Однако имеет ли вообще смысл напоминать о теоретической и исторической матчасти в дискуссиях о белорусском суверенитете? В том ли проблема, что при работе с Беларусью многие эксперты и дипломаты на Западе как будто забывают все то, что прекрасно помнят и понимают, когда имеют дело с другими государствами?

Многолетний опыт подсказывает, что действительно главный западный вопрос о белорусском суверенитете должен звучать иначе: насколько в реальности суверенная Беларусь важна для Запада?

Речь не о конспирологических злых умыслах Запада, о которых можно услышать в белорусских государственных СМИ. Речь о реальной готовности западных стран выстраивать такую политику, которая не только на словах, но и на деле помогала бы укреплять белорусский суверенитет.

Если западным политикам и дипломатам задать вопрос «вы за или против суверенитета Беларуси?», большинство, конечно же, поставили бы галочку в квадрате «за». И при этом привели бы множество аргументов в пользу такого выбора (прежде всего, упомянутый в начале этого комментария). Но политика, в том числе международная, не аналогична проставлению галочки напротив ответа в тестовом задании. Политика – это всегда определение приоритетов в условиях перманентно ограниченных ресурсов и конкретные действия в рамках этих приоритетов. Обычно она подразумевает тяжелый выбор между несовместимыми в реальности, но желаемыми в идеале опциями. И именно этот выбор (совершаемый по факту конкретных действий, а не деклараций) говорит нам, что для того или иного государства действительно важно, а что нет.

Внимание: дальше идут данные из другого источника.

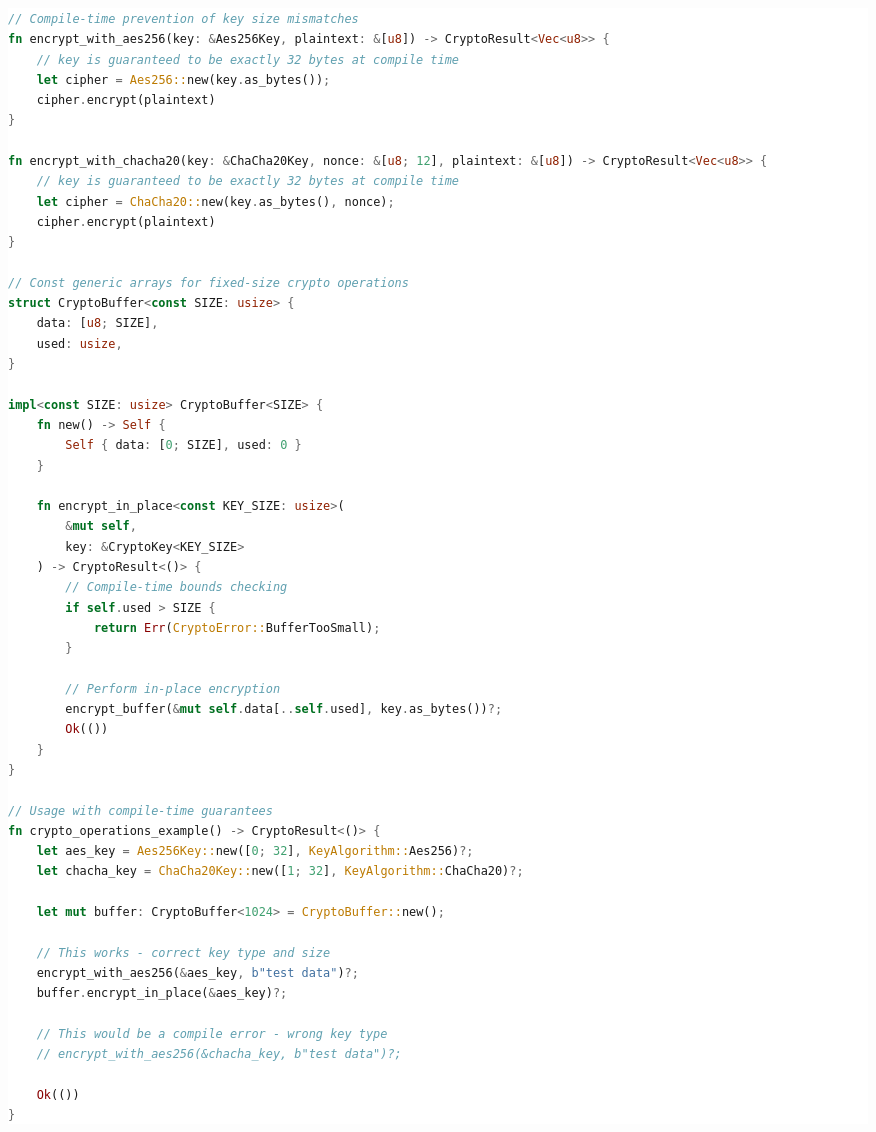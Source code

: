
 ```rust
// Compile-time prevention of key size mismatches
fn encrypt_with_aes256(key: &Aes256Key, plaintext: &[u8]) -> CryptoResult<Vec<u8>> {
    // key is guaranteed to be exactly 32 bytes at compile time
    let cipher = Aes256::new(key.as_bytes());
    cipher.encrypt(plaintext)
}

fn encrypt_with_chacha20(key: &ChaCha20Key, nonce: &[u8; 12], plaintext: &[u8]) -> CryptoResult<Vec<u8>> {
    // key is guaranteed to be exactly 32 bytes at compile time
    let cipher = ChaCha20::new(key.as_bytes(), nonce);
    cipher.encrypt(plaintext)
}

// Const generic arrays for fixed-size crypto operations
struct CryptoBuffer<const SIZE: usize> {
    data: [u8; SIZE],
    used: usize,
}

impl<const SIZE: usize> CryptoBuffer<SIZE> {
    fn new() -> Self {
        Self { data: [0; SIZE], used: 0 }
    }
    
    fn encrypt_in_place<const KEY_SIZE: usize>(
        &mut self, 
        key: &CryptoKey<KEY_SIZE>
    ) -> CryptoResult<()> {
        // Compile-time bounds checking
        if self.used > SIZE {
            return Err(CryptoError::BufferTooSmall);
        }
        
        // Perform in-place encryption
        encrypt_buffer(&mut self.data[..self.used], key.as_bytes())?;
        Ok(())
    }
}

// Usage with compile-time guarantees
fn crypto_operations_example() -> CryptoResult<()> {
    let aes_key = Aes256Key::new([0; 32], KeyAlgorithm::Aes256)?;
    let chacha_key = ChaCha20Key::new([1; 32], KeyAlgorithm::ChaCha20)?;
    
    let mut buffer: CryptoBuffer<1024> = CryptoBuffer::new();
    
    // This works - correct key type and size
    encrypt_with_aes256(&aes_key, b"test data")?;
    buffer.encrypt_in_place(&aes_key)?;
    
    // This would be a compile error - wrong key type
    // encrypt_with_aes256(&chacha_key, b"test data")?;
    
    Ok(())
}
```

К сожалению, анализ политики Запада в отношении Беларуси с момента обретения последней независимости не дает много оснований констатировать приоритетность фактора белорусского суверенитета.

В большинстве точек бифуркаций для развития Беларуси западные политики в своих решениях руководствовались иными приоритетами. Прежде всего, приоритетом общественного мнения в своих странах. Последнее обычно становится на сторону простых и популистских решений – таких как санкции – без малейшего погружения в контекст страны, на которую эти решения направлены. И в том, что западные политики, даже если кто-то из них понимает контрпродуктивность таких простых решений, ориентируются на общественное мнение своих стран, нет ничего необычного или вызывающего. Представлять избирателей – базовая функция политика. Но именно эти конкретные действия, а не какие-то декларации, показывают реальные приоритеты. И Минск, кто бы ни стоял у руля белорусского государства, не может не учитывать этот очевидный фактор в своей политике. Этот фактор в значительной степени и формирует внешнеполитическую среду Беларуси, ее поле для маневра.

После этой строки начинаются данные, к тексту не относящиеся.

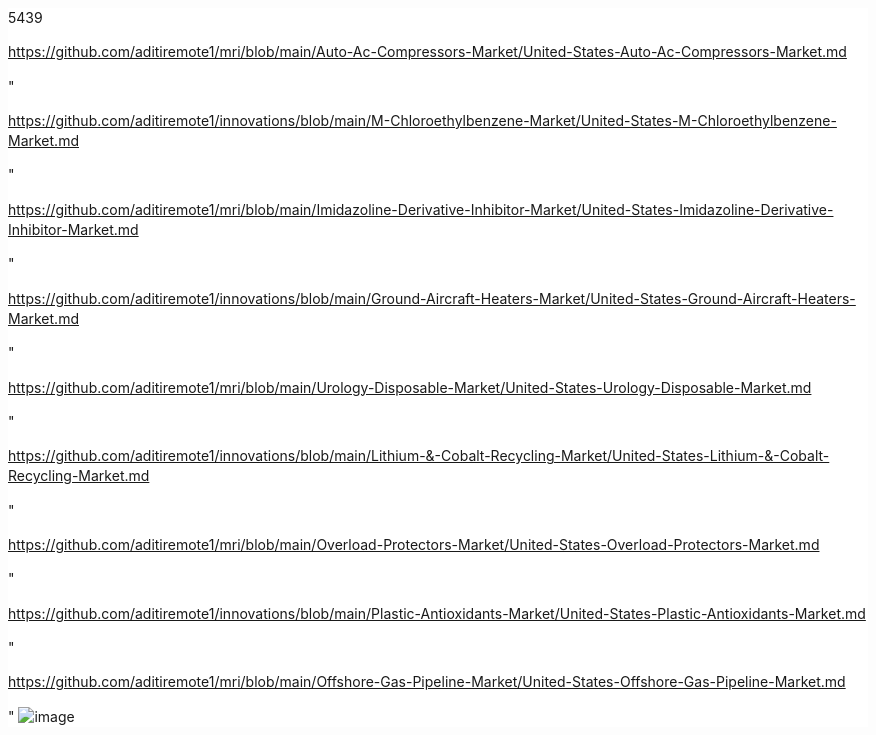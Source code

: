 5439</p><p><a href="https://github.com/aditiremote1/mri/blob/main/Auto-Ac-Compressors-Market/United-States-Auto-Ac-Compressors-Market.md">https://github.com/aditiremote1/mri/blob/main/Auto-Ac-Compressors-Market/United-States-Auto-Ac-Compressors-Market.md</a></p>"<p><a href="https://github.com/aditiremote1/innovations/blob/main/M-Chloroethylbenzene-Market/United-States-M-Chloroethylbenzene-Market.md">https://github.com/aditiremote1/innovations/blob/main/M-Chloroethylbenzene-Market/United-States-M-Chloroethylbenzene-Market.md</a></p>"<p><a href="https://github.com/aditiremote1/mri/blob/main/Imidazoline-Derivative-Inhibitor-Market/United-States-Imidazoline-Derivative-Inhibitor-Market.md">https://github.com/aditiremote1/mri/blob/main/Imidazoline-Derivative-Inhibitor-Market/United-States-Imidazoline-Derivative-Inhibitor-Market.md</a></p>"<p><a href="https://github.com/aditiremote1/innovations/blob/main/Ground-Aircraft-Heaters-Market/United-States-Ground-Aircraft-Heaters-Market.md">https://github.com/aditiremote1/innovations/blob/main/Ground-Aircraft-Heaters-Market/United-States-Ground-Aircraft-Heaters-Market.md</a></p>"<p><a href="https://github.com/aditiremote1/mri/blob/main/Urology-Disposable-Market/United-States-Urology-Disposable-Market.md">https://github.com/aditiremote1/mri/blob/main/Urology-Disposable-Market/United-States-Urology-Disposable-Market.md</a></p>"<p><a href="https://github.com/aditiremote1/innovations/blob/main/Lithium-&-Cobalt-Recycling-Market/United-States-Lithium-&-Cobalt-Recycling-Market.md">https://github.com/aditiremote1/innovations/blob/main/Lithium-&-Cobalt-Recycling-Market/United-States-Lithium-&-Cobalt-Recycling-Market.md</a></p>"<p><a href="https://github.com/aditiremote1/mri/blob/main/Overload-Protectors-Market/United-States-Overload-Protectors-Market.md">https://github.com/aditiremote1/mri/blob/main/Overload-Protectors-Market/United-States-Overload-Protectors-Market.md</a></p>"<p><a href="https://github.com/aditiremote1/innovations/blob/main/Plastic-Antioxidants-Market/United-States-Plastic-Antioxidants-Market.md">https://github.com/aditiremote1/innovations/blob/main/Plastic-Antioxidants-Market/United-States-Plastic-Antioxidants-Market.md</a></p>"<p><a href="https://github.com/aditiremote1/mri/blob/main/Offshore-Gas-Pipeline-Market/United-States-Offshore-Gas-Pipeline-Market.md">https://github.com/aditiremote1/mri/blob/main/Offshore-Gas-Pipeline-Market/United-States-Offshore-Gas-Pipeline-Market.md</a></p>"
![image](https://github.com/user-attachments/assets/5c9c1a0e-dd46-473e-bc11-a66aef548980)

Является ли этот фактор константой? Пожалуй, нет. Приоритеты Запада в отношении Беларуси формируются не в вакууме и так же зависят от конкретных международных условий, как и политика Минска в отношении Запада. Когда что-то становится приоритетом, западные политики и дипломаты находят возможности в корне менять свою политику, несмотря ни на общественное мнение, ни на свои прошлые позиции. История знает множество таких примеров. Достаточно вспомнить хотя бы отношения США и Югославии в годы Холодной войны. При некоторых сценариях нечто подобное можно представить и в белорусско-западных отношениях. Если это случится, первым индикатором станет качественное изменение западной дискуссии о суверенитете Беларуси. В ней появятся нюансы, а нормативные лозунги начнут сменяться профессиональным анализом.

 

Евгений Прейгерман

Директор, Совет по международным отношениям «Минский диалог»

 

[1] Также суверенитет часто путают с еще одним термином – «асимметрия» в межгосударственных отношениях. Однако оставим этот термин вне рамок комментария, чтобы не обременять его еще большей теоретизацией.